Elçi’nin Mekke’den Medine’ye hicret ettiği doğru değildir. Elçi, Mekke’den Yesrib’e hicret etmiştir. Elçi hicret ettikten sonra Medine olgunluğuna ermiştir Yesrib. Elçi’nin hicreti, Yesrib’i Medine’ye hicret ettirmiştir. Hazır bir Medine’ye gitmiş değildir elçi. Yesrib’i Medine eylemek için alın terini, akıl terini ortaya koymuştur. Toprağı vatana dönüştürmüştür. Gurbeti sıla kılmıştır. Uzaklığın tarlasından yakınlık hasadı devşirmiştir.
Sorumluluktur hicret; vardığı her Yesrib’i “Medine” kılma sorumluluğudur. Yeni gelen sabah Yesrib’tir. Telaşlarını kucağımıza döken öğle vakti Yesrib’tir. Hüzünlü ikindiler, kızıl akşamlar, koyu geceler Yesrib’tir. Kapılar, odalar, evler, sokaklar, meydanlar Yesrib’tir. Yeni başlayan ay Yesrib’tir. Yeni tanıştığımız “yabancı” Yesrib’tir. Bizi yeni tanıyan insana biz de Yesrib’iz.
Hareket halindeyiz her an. Anlamlı kılmak için gidiyoruz gittiğimiz yere. Çünkü biz anlam yüklendik Mekkeli vahiyle. Vahyi taşıyan her akıl vardığı yere, döndüğü yöne anlam borçlanır. Varlığını anlamlı bilmeyen, varlığında anlam bulmayan, nereye giderse gitsin, sadece turisttir. İşte buna razı değil Yaratan.
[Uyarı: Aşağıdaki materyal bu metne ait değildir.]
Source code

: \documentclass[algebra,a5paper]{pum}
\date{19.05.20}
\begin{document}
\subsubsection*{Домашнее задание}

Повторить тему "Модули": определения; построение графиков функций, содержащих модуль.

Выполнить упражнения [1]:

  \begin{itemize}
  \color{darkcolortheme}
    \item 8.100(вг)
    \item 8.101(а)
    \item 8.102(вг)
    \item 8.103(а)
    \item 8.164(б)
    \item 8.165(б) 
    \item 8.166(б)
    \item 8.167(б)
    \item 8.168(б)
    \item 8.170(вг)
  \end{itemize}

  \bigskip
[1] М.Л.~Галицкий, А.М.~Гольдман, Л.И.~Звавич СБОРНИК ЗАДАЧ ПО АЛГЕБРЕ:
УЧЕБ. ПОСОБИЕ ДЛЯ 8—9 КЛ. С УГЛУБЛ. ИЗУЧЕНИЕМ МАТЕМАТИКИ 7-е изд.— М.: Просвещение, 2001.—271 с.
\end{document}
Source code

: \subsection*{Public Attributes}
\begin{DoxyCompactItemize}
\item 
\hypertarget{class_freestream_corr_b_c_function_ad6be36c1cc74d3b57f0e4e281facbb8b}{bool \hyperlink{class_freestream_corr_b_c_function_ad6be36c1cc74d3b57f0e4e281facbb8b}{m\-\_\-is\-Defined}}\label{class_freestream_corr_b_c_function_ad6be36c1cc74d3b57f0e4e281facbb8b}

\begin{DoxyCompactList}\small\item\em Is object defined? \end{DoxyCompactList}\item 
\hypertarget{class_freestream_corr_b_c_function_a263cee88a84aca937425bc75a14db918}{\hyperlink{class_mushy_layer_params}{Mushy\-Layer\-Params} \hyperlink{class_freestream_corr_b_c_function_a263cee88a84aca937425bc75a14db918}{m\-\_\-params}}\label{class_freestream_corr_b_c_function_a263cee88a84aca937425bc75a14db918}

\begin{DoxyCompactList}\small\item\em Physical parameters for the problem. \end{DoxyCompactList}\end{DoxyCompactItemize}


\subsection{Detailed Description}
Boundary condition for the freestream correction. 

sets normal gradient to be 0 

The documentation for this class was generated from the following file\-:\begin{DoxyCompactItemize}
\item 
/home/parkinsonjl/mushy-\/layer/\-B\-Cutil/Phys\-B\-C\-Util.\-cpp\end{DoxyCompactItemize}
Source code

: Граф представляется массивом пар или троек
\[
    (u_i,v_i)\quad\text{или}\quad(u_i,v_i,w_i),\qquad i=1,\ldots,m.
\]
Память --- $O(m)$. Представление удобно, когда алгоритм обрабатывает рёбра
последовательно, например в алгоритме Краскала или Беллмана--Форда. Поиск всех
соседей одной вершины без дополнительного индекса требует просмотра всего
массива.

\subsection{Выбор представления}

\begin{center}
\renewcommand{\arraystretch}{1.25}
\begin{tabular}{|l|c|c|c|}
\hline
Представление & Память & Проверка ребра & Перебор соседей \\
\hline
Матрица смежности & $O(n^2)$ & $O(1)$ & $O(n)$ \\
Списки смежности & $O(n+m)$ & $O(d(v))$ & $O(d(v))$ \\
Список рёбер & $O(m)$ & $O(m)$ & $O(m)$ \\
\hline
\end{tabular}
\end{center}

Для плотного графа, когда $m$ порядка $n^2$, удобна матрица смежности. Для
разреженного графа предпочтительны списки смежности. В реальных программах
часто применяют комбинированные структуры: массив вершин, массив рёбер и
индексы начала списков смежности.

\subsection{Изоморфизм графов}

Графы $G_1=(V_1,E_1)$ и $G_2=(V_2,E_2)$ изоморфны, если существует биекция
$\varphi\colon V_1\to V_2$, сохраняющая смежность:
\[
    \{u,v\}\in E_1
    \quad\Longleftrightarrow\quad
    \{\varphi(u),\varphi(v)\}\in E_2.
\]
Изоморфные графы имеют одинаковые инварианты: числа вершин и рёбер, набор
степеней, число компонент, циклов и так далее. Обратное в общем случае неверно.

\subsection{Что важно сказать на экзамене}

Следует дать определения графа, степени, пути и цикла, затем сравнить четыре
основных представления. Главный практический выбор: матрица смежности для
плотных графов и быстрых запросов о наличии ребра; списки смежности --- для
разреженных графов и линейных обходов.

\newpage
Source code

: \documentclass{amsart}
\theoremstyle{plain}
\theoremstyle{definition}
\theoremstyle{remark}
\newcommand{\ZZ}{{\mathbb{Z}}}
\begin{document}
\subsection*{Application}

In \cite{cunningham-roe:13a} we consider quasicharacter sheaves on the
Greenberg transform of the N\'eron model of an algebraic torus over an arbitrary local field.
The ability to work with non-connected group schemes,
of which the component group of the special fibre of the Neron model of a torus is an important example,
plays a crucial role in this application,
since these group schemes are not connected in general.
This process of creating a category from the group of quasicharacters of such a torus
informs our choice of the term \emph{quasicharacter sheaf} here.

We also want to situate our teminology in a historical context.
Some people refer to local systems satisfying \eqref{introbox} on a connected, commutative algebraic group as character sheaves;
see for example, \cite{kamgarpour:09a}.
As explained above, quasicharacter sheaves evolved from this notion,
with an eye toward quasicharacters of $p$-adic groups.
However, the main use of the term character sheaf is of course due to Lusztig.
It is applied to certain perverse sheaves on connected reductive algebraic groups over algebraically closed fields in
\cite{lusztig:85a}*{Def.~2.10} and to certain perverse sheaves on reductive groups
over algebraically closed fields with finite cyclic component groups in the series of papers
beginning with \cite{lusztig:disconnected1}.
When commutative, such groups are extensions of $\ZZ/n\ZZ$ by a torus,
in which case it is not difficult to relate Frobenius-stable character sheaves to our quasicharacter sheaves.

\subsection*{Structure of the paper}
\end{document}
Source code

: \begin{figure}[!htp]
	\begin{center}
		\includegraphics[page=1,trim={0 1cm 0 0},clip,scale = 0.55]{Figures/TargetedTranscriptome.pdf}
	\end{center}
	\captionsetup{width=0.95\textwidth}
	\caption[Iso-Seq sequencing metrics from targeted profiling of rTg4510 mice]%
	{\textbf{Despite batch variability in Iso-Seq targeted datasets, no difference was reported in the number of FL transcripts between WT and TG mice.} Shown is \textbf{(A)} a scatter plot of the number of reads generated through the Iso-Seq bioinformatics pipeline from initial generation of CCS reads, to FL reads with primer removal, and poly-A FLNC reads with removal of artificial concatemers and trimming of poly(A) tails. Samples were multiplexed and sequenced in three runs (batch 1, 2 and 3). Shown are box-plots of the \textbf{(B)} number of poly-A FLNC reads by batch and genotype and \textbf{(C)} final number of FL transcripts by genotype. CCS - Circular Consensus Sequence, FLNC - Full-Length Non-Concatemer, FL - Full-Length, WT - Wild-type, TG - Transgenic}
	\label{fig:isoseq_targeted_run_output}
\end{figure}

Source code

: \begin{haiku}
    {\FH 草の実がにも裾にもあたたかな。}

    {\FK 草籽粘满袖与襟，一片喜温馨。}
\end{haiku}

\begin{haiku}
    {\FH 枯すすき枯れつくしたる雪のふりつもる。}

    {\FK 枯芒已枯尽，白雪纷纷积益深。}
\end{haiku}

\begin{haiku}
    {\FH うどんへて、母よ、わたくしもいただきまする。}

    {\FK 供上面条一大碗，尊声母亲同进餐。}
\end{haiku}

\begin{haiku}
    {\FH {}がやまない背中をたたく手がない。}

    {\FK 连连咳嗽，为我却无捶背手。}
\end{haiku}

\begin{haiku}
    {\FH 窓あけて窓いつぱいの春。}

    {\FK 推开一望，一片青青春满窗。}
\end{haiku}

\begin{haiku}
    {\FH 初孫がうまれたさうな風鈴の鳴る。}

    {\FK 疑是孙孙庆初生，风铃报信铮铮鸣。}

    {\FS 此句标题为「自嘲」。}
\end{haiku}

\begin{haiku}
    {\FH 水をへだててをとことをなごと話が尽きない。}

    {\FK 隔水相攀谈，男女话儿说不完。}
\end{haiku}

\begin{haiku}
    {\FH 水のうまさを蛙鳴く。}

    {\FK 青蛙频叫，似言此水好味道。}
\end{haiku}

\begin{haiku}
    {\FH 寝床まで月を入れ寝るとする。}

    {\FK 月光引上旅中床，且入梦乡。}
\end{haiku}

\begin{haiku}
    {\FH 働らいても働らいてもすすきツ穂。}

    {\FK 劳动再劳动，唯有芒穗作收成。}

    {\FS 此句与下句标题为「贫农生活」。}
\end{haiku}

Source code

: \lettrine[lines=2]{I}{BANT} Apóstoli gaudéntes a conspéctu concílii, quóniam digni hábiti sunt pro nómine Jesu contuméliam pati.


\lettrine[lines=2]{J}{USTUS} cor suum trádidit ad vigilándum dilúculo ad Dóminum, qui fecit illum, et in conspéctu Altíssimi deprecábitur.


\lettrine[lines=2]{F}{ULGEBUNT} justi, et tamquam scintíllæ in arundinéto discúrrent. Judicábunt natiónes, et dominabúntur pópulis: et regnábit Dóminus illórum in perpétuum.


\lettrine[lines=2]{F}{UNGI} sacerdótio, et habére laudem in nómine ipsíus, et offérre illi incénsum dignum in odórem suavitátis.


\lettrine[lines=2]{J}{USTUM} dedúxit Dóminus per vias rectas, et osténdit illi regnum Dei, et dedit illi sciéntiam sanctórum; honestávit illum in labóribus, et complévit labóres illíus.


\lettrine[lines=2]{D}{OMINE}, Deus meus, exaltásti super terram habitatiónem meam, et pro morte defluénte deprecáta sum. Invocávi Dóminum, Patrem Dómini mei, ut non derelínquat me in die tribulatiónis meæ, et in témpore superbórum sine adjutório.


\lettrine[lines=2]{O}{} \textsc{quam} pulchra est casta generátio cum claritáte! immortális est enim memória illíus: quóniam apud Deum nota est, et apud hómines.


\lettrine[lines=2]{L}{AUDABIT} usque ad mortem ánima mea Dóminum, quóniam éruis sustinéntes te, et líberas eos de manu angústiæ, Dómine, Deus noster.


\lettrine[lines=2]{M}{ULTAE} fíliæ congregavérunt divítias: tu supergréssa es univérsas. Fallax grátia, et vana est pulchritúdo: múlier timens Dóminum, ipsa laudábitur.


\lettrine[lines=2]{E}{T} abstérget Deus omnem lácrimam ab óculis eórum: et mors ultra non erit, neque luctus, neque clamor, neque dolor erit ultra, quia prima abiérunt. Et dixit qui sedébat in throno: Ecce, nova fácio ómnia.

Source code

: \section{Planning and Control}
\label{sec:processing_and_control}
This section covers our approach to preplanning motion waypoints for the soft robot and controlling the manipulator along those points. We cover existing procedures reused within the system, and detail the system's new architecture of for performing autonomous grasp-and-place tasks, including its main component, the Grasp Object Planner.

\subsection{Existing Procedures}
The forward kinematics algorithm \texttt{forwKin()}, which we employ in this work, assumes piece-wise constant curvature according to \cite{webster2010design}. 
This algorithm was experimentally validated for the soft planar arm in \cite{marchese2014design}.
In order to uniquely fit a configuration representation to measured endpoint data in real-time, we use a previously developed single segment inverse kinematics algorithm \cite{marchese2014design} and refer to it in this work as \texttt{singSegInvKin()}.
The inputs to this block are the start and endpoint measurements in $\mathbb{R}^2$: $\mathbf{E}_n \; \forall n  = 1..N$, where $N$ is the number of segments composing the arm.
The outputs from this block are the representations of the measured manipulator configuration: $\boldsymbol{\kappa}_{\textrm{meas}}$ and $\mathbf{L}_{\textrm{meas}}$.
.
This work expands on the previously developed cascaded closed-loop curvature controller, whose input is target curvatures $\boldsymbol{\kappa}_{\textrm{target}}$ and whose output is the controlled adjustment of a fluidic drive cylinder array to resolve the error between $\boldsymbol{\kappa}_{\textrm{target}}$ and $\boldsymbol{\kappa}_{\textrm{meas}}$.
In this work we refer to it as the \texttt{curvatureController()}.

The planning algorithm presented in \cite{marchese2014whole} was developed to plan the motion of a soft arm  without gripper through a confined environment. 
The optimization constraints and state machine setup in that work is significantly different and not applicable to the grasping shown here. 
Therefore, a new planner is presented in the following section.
Yolu anlamlı kılmak için yolcu diye yola koydu bizi. Aynalara anlam düşürmek için güzelliğin karşısına koydu bizi. Boş yere var olduğunu sanmak, Var Eden’i iftiradır, Yaradan’ın var etme tercihini abes görmektir. Müsaade yok hicretsizliğe… Yer yok, anlamsız varmalara da var olmalara da… Yoksa zulmetmiş oluruz kendimize. Haksızlık etmiş oluruz bize bağlanan Rahmanî ümide.